Go through the records below and show every line with the string "shtml".

+++

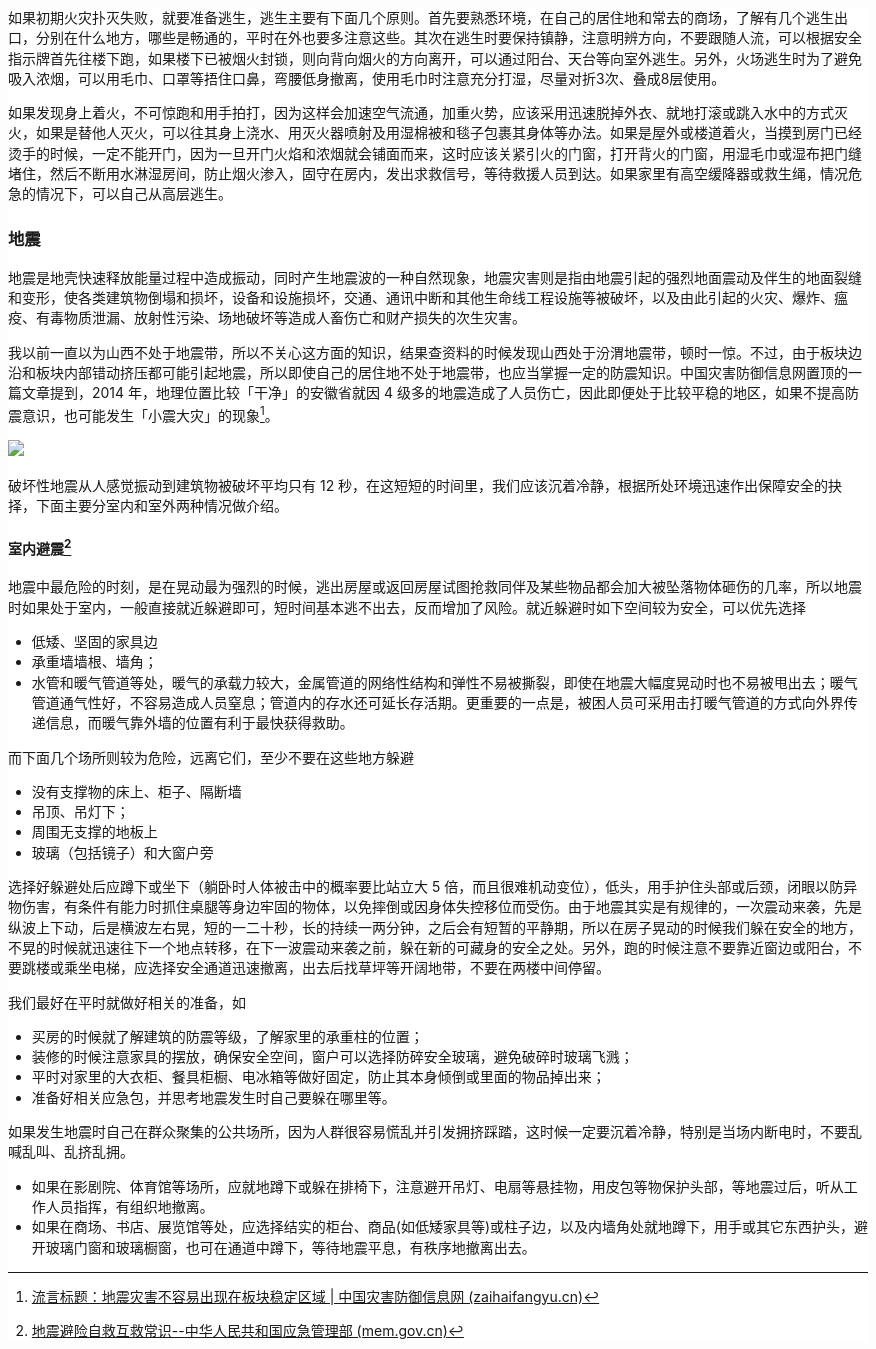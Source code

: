 如果初期火灾扑灭失败，就要准备逃生，逃生主要有下面几个原则。首先要熟悉环境，在自己的居住地和常去的商场，了解有几个逃生出口，分别在什么地方，哪些是畅通的，平时在外也要多注意这些。其次在逃生时要保持镇静，注意明辨方向，不要跟随人流，可以根据安全指示牌首先往楼下跑，如果楼下已被烟火封锁，则向背向烟火的方向离开，可以通过阳台、天台等向室外逃生。另外，火场逃生时为了避免吸入浓烟，可以用毛巾、口罩等捂住口鼻，弯腰低身撤离，使用毛巾时注意充分打湿，尽量对折3次、叠成8层使用。

如果发现身上着火，不可惊跑和用手拍打，因为这样会加速空气流通，加重火势，应该采用迅速脱掉外衣、就地打滚或跳入水中的方式灭火，如果是替他人灭火，可以往其身上浇水、用灭火器喷射及用湿棉被和毯子包裹其身体等办法。如果是屋外或楼道着火，当摸到房门已经烫手的时候，一定不能开门，因为一旦开门火焰和浓烟就会铺面而来，这时应该关紧引火的门窗，打开背火的门窗，用湿毛巾或湿布把门缝堵住，然后不断用水淋湿房间，防止烟火渗入，固守在房内，发出求救信号，等待救援人员到达。如果家里有高空缓降器或救生绳，情况危急的情况下，可以自己从高层逃生。

### 地震

地震是地壳快速释放能量过程中造成振动，同时产生地震波的一种自然现象，地震灾害则是指由地震引起的强烈地面震动及伴生的地面裂缝和变形，使各类建筑物倒塌和损坏，设备和设施损坏，交通、通讯中断和其他生命线工程设施等被破坏，以及由此引起的火灾、爆炸、瘟疫、有毒物质泄漏、放射性污染、场地破坏等造成人畜伤亡和财产损失的次生灾害。

我以前一直以为山西不处于地震带，所以不关心这方面的知识，结果查资料的时候发现山西处于汾渭地震带，顿时一惊。不过，由于板块边沿和板块内部错动挤压都可能引起地震，所以即使自己的居住地不处于地震带，也应当掌握一定的防震知识。中国灾害防御信息网置顶的一篇文章提到，2014 年，地理位置比较「干净」的安徽省就因 4 级多的地震造成了人员伤亡，因此即便处于比较平稳的地区，如果不提高防震意识，也可能发生「小震大灾」的现象[^10]。

[^10]: [流言标题：地震灾害不容易出现在板块稳定区域 | 中国灾害防御信息网 (zaihaifangyu.cn)](https://zaihaifangyu.cn/14097.html)

![](https://images.unsplash.com/photo-1617585411149-54e9fdf60348?ixid=MnwxMjA3fDB8MHxwaG90by1wYWdlfHx8fGVufDB8fHx8&ixlib=rb-1.2.1&auto=format&fit=crop&w=1189&q=80)

破坏性地震从人感觉振动到建筑物被破坏平均只有 12 秒，在这短短的时间里，我们应该沉着冷静，根据所处环境迅速作出保障安全的抉择，下面主要分室内和室外两种情况做介绍。

#### 室内避震[^11]

地震中最危险的时刻，是在晃动最为强烈的时候，逃出房屋或返回房屋试图抢救同伴及某些物品都会加大被坠落物体砸伤的几率，所以地震时如果处于室内，一般直接就近躲避即可，短时间基本逃不出去，反而增加了风险。就近躲避时如下空间较为安全，可以优先选择

- 低矮、坚固的家具边
- 承重墙墙根、墙角；
- 水管和暖气管道等处，暖气的承载力较大，金属管道的网络性结构和弹性不易被撕裂，即使在地震大幅度晃动时也不易被甩出去；暖气管道通气性好，不容易造成人员窒息；管道内的存水还可延长存活期。更重要的一点是，被困人员可采用击打暖气管道的方式向外界传递信息，而暖气靠外墙的位置有利于最快获得救助。

而下面几个场所则较为危险，远离它们，至少不要在这些地方躲避

- 没有支撑物的床上、柜子、隔断墙
- 吊顶、吊灯下；
- 周围无支撑的地板上
- 玻璃（包括镜子）和大窗户旁

选择好躲避处后应蹲下或坐下（躺卧时人体被击中的概率要比站立大 5 倍，而且很难机动变位），低头，用手护住头部或后颈，闭眼以防异物伤害，有条件有能力时抓住桌腿等身边牢固的物体，以免摔倒或因身体失控移位而受伤。由于地震其实是有规律的，一次震动来袭，先是纵波上下动，后是横波左右晃，短的一二十秒，长的持续一两分钟，之后会有短暂的平静期，所以在房子晃动的时候我们躲在安全的地方，不晃的时候就迅速往下一个地点转移，在下一波震动来袭之前，躲在新的可藏身的安全之处。另外，跑的时候注意不要靠近窗边或阳台，不要跳楼或乘坐电梯，应选择安全通道迅速撤离，出去后找草坪等开阔地带，不要在两楼中间停留。

我们最好在平时就做好相关的准备，如

- 买房的时候就了解建筑的防震等级，了解家里的承重柱的位置；
- 装修的时候注意家具的摆放，确保安全空间，窗户可以选择防碎安全玻璃，避免破碎时玻璃飞溅；
- 平时对家里的大衣柜、餐具柜橱、电冰箱等做好固定，防止其本身倾倒或里面的物品掉出来；
- 准备好相关应急包，并思考地震发生时自己要躲在哪里等。

如果发生地震时自己在群众聚集的公共场所，因为人群很容易慌乱并引发拥挤踩踏，这时候一定要沉着冷静，特别是当场内断电时，不要乱喊乱叫、乱挤乱拥。

- 如果在影剧院、体育馆等场所，应就地蹲下或躲在排椅下，注意避开吊灯、电扇等悬挂物，用皮包等物保护头部，等地震过后，听从工作人员指挥，有组织地撤离。
- 如果在商场、书店、展览馆等处，应选择结实的柜台、商品(如低矮家具等)或柱子边，以及内墙角处就地蹲下，用手或其它东西护头，避开玻璃门窗和玻璃橱窗，也可在通道中蹲下，等待地震平息，有秩序地撤离出去。

[^11]:[地震避险自救互救常识--中华人民共和国应急管理部 (mem.gov.cn)](https://www.mem.gov.cn/kp/zrzh/dzzh_3045/201902/t20190226_224894.shtml)


[^17]: [低温、雨雪、冰冻防范常识 | 中国灾害防御信息网 (zaihaifangyu.cn)](https://zaihaifangyu.cn/1490.html)
[^18]: [雪到底有多重？ | 中国灾害防御信息网 (zaihaifangyu.cn)](https://zaihaifangyu.cn/5226.html)
[^19]: [关于“沙尘暴”，这些常识需要了解--中华人民共和国应急管理部 (mem.gov.cn)](https://www.mem.gov.cn/kp/zrzh/202103/t20210315_381422.shtml)
[^20]: [雾霾天如何自我保护？Get这几招让你轻松应对 | 中国灾害防御信息网 (zaihaifangyu.cn)](https://zaihaifangyu.cn/9761.html)
[^21]: [史上最全！生存狂的物资装备清单 - 知乎 (zhihu.com)](https://zhuanlan.zhihu.com/p/109115357)
[^22]: [Bug Out Bag List Essentials - 50 Item Checklist (unchartedsupplyco.com)](https://unchartedsupplyco.com/blogs/news/bug-out-bag-checklist)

+++

• **Task output**
[^11]:[地震避险自救互救常识--中华人民共和国应急管理部 (mem.gov.cn)](https://www.mem.gov.cn/kp/zrzh/dzzh_3045/201902/t20190226_224894.shtml)
[^19]: [关于“沙尘暴”，这些常识需要了解--中华人民共和国应急管理部 (mem.gov.cn)](https://www.mem.gov.cn/kp/zrzh/202103/t20210315_381422.shtml)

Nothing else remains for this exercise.